Direct beach access and multiple pools on premises. The view is insane. They have a cleansing massage where they roll you down with a crystal ball of your choice. Absolutely perfect for when you’re hungover and feel like death. And again, while not a “gay hotel” I’d say a good chunk of the men who were lying out by the pool were gay.
“How could I tell?” you ask. Well for one, I’m shameless about talking to every man I find cute after I’ve had 3 piña coladas. And two, there was a man wearing a Marek + Richard jockstrap under his bathing suit. He kept purposefully pulling down his outside wear to show off the label and his upper crack. It was an aggressive move, but one I respect. I mean, it definitely got my attention.
Then, while I didn’t get to stay at the Gaythering which actually is a gay hotel, I did get to head over and have a drink with the night manager whose name was also Zach. Honestly, it’s a good thing I didn’t stay there because I never would have left. For one, the sauna, and I’ve been called a “Steam Room Sally” more than once in my life.
But two, and more importantly, it’s a local spot for gay Miamians. Roughly 70% of folks at the bar are repeat customers, and it’s a bar where everyone knows each other. In a city that has so many visitors, it’s incredible that a places like this exists. But it’s no accident that they have become the hub that they are. They have various events they host weekly including a very sexy “Bears and Hares” Friday party and a Sunday Funday. The vibe of the bar, simply put, is chill. It’s friendly.
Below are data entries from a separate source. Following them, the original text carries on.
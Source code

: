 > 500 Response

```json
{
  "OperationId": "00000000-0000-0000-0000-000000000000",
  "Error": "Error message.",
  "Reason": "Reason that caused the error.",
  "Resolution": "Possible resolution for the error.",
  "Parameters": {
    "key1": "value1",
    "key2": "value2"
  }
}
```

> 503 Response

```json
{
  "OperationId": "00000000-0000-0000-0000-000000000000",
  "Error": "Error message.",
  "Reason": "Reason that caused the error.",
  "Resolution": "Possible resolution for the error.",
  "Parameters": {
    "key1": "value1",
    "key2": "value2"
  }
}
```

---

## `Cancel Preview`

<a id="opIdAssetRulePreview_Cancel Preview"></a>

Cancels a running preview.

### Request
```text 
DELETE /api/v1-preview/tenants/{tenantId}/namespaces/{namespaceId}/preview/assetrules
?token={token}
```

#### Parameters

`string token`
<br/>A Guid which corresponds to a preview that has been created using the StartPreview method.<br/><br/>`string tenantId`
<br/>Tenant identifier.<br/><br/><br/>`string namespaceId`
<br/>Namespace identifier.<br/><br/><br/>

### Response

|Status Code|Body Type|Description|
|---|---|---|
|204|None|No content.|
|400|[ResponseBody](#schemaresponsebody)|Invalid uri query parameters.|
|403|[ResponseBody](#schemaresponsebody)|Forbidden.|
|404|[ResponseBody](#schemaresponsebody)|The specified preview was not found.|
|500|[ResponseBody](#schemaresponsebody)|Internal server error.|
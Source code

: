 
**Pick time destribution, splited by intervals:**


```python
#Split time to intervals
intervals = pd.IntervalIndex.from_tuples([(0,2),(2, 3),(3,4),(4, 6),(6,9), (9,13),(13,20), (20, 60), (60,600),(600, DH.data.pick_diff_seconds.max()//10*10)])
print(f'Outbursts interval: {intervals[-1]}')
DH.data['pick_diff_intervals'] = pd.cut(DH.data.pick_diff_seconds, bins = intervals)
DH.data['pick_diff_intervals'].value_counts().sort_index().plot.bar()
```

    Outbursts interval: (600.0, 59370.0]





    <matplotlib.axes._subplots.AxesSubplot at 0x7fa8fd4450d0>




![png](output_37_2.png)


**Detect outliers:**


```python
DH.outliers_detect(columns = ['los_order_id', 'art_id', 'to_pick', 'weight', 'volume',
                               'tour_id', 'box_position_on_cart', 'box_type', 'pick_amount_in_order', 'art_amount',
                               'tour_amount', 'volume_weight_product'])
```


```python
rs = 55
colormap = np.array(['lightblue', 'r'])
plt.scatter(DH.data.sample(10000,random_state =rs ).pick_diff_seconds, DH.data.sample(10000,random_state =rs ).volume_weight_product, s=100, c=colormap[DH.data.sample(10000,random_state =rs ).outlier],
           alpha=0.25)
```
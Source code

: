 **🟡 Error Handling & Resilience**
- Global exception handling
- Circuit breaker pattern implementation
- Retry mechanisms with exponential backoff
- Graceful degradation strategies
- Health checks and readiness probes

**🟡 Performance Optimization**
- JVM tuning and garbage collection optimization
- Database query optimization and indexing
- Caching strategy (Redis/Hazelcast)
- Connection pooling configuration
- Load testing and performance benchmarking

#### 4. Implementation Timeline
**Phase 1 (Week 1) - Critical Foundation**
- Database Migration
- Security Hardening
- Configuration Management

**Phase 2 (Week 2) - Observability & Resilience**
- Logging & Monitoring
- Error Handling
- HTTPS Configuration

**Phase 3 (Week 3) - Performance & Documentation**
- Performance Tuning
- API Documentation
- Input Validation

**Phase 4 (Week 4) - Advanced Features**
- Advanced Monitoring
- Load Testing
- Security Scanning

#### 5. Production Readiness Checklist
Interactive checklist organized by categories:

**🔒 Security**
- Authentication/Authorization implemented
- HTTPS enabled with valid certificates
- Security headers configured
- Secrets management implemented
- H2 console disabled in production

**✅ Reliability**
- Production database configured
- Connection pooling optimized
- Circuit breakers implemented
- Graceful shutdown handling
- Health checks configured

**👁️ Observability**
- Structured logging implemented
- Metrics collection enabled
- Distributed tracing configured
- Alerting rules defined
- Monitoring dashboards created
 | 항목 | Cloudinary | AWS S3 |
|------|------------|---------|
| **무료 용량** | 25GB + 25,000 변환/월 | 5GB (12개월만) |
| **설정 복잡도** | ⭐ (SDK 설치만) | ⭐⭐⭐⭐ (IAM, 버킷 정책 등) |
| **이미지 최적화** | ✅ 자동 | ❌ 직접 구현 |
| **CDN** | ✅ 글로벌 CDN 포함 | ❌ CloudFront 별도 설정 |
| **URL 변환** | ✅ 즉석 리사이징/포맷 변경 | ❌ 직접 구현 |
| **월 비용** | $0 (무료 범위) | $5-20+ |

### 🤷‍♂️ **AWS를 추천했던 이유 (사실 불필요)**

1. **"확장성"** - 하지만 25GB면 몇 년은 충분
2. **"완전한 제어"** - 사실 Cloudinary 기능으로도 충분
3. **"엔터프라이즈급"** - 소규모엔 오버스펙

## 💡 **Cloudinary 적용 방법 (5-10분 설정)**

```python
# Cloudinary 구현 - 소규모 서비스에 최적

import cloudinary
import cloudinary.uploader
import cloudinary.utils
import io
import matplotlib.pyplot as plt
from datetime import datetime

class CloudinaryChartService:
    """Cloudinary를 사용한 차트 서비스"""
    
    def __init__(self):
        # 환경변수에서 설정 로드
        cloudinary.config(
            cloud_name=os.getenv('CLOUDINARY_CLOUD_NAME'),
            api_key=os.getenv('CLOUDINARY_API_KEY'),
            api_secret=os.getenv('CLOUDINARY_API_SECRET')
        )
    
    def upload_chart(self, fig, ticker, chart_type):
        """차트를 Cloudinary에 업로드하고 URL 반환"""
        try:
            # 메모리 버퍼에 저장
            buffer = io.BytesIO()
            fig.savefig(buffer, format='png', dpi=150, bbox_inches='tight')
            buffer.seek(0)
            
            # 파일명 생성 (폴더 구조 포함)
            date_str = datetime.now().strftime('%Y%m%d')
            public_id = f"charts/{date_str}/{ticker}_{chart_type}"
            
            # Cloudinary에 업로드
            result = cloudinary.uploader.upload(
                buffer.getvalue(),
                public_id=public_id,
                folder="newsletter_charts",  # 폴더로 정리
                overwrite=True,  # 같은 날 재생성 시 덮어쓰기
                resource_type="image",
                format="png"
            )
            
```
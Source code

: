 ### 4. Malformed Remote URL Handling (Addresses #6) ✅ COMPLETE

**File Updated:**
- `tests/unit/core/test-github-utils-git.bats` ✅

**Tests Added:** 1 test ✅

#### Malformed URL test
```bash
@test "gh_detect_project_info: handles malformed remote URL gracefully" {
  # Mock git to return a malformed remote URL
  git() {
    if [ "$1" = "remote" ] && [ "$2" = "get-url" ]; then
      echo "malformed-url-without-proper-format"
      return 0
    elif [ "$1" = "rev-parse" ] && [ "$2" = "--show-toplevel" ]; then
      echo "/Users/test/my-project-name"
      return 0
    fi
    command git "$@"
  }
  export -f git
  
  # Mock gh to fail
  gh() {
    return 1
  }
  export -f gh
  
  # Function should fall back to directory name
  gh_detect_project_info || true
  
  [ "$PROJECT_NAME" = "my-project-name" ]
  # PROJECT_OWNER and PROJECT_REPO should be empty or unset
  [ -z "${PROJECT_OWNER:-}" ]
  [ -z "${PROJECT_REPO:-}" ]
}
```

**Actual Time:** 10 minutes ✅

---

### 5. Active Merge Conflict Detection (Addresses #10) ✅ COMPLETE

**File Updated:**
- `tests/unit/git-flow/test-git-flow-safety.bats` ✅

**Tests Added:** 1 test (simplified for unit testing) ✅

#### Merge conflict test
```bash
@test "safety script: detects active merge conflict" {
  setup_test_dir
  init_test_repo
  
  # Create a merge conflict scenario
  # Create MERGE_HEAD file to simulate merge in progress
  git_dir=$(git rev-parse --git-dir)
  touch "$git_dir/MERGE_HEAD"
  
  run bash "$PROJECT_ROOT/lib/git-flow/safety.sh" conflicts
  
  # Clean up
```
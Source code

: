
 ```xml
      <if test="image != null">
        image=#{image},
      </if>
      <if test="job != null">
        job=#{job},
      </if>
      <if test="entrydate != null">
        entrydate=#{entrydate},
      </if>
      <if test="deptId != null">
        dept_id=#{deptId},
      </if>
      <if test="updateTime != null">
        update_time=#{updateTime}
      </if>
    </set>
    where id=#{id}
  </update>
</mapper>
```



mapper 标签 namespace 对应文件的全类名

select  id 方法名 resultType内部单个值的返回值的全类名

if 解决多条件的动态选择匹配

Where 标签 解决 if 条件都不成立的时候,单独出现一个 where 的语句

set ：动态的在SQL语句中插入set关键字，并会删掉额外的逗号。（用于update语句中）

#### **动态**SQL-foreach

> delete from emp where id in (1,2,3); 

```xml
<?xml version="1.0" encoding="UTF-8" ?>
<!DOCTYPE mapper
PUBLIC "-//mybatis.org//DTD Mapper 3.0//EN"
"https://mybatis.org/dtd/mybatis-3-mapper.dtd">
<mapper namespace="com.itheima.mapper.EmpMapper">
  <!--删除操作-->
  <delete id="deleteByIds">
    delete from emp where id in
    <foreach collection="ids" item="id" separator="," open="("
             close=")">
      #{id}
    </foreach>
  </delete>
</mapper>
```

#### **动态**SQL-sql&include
It’s a place to kiki and gather, or rather gayther. Their name really says it all.
But enough with the hotels, you shouldn’t be spending all your time at the place you’re staying, although God knows it would be really easy to. You should be taking your gay ass out and about.
You need to attend Palace for drag brunch. That’s non-negotiable. The iconic establishment lives up to its name. Miami queens come to slayyy. They’re not only high energy, they werk the crowd. They stop traffic in the streets and will get the fuck inside random cars. They will cartwheel directly into a splits forcing the driver flaunting his red Maserati to slam on his breaks. They will give you 15 reveals and then pour your mimosa on top of themselves. (Don’t worry, the mimosas are bottomless, and you don’t have to ask for more. They have the best service staff of any place I’ve ever been to. Your champagne flute will never get close to empty.)
Right next door to Palace, you can get a quick view of the Gianni Versace Villa and see the footsteps where he died. Alas, they won’t you let you go inside unless you’re staying at the hotel, which is a bummer. I almost pulled the, “Do you know who I am?” card, but considering I’m literally a nobody, I figured I better not.
From there, you keep heading down Ocean Drive. On your left you see the blue water, above the even bluer sky, and to the right, all the brightly colored facades and neon lights from the art deco buildings. Miami Beach actually monitors and upkeeps the buildings on Ocean Dr. making sure the buildings don’t get torn down. If you’re an architecture buff, they have a museum right there for five bucks which will tell you everything humanly possible about the differences between Mediterranean Revival, Art Deco, and Miami Modern (MiMo).
Then, of course, there’s Twist, the nightclub in South Beach. Boy, oh goddamn boy. Everyone told me I had to head there, so there was a lot of hype going into it. But when I first walked in, I was underwhelmed. It looked so tiny. So I bopped around the dance floor for a little bit, and then decided I’d check out outside. Ohhhhh, girl, this place is actually huge. There are maybe six rooms that I counted, an outdoor space, and a cabana filled with the most muscular go-go boys I’ve ever seen. I swear to God, they were all jacked, at least 6’0’’ and 220 pounds of solid muscle. I mean, they couldn’t even dance because they were physically too large, but Jesus they were a sight to behold. But I digress, each room had different music and vibe. Some rooms were definitely more social; others had guys dancing up a storm. The club had everything you could possibly want and more. It also closes at 5 AM, which is dangerous. Lord have mercy on our souls.
So, maybe Robert was right: Miami Beach isn't like it was 15 to 30 years ago. But holy shit, it’s still gay AF and one hell of a time.